> _Work instruction_:
Write the data out again, character for character, with no images.

*** Extracted material ***

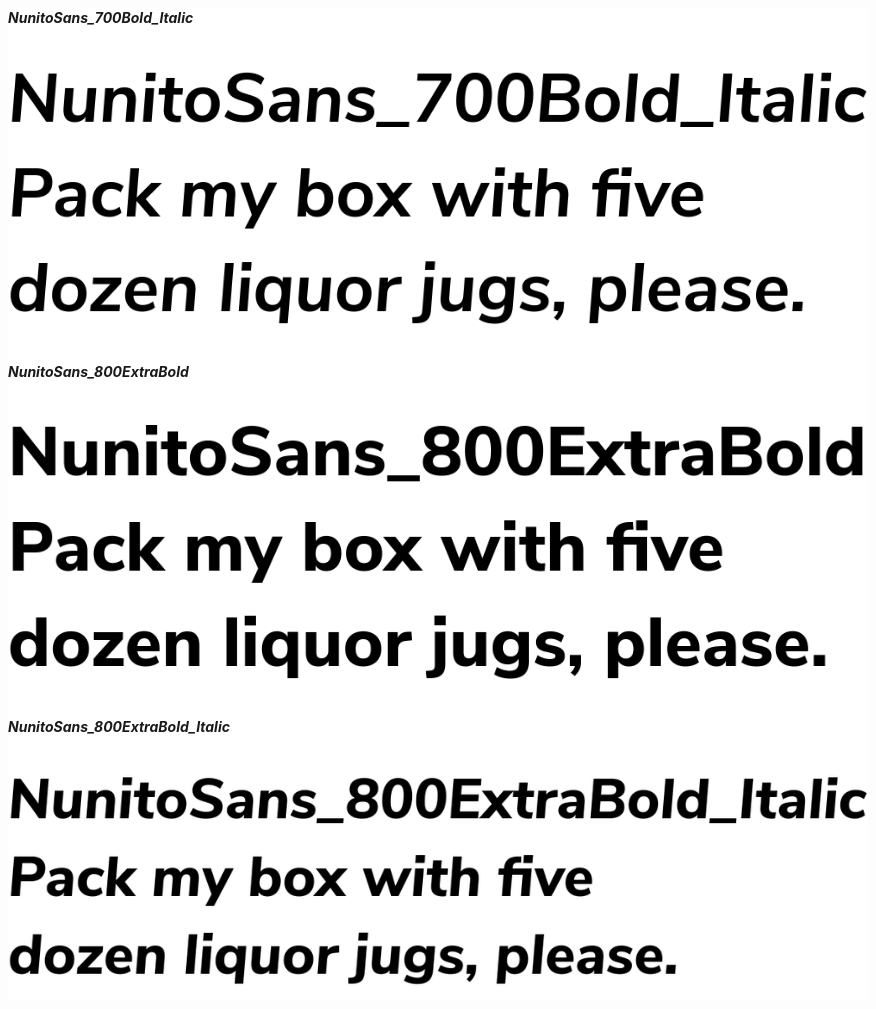##### NunitoSans_700Bold_Italic
![NunitoSans_700Bold_Italic](./NunitoSans_700Bold_Italic.ttf.png)

##### NunitoSans_800ExtraBold
![NunitoSans_800ExtraBold](./NunitoSans_800ExtraBold.ttf.png)

##### NunitoSans_800ExtraBold_Italic
![NunitoSans_800ExtraBold_Italic](./NunitoSans_800ExtraBold_Italic.ttf.png)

*** End of Extracted material ***

> _Solution for this task_:
##### NunitoSans_700Bold_Italic
![NunitoSans_700Bold_Italic](./NunitoSans_700Bold_Italic.ttf.png)

##### NunitoSans_800ExtraBold
![NunitoSans_800ExtraBold](./NunitoSans_800ExtraBold.ttf.png)

##### NunitoSans_800ExtraBold_Italic
![NunitoSans_800ExtraBold_Italic](./NunitoSans_800ExtraBold_Italic.ttf.png)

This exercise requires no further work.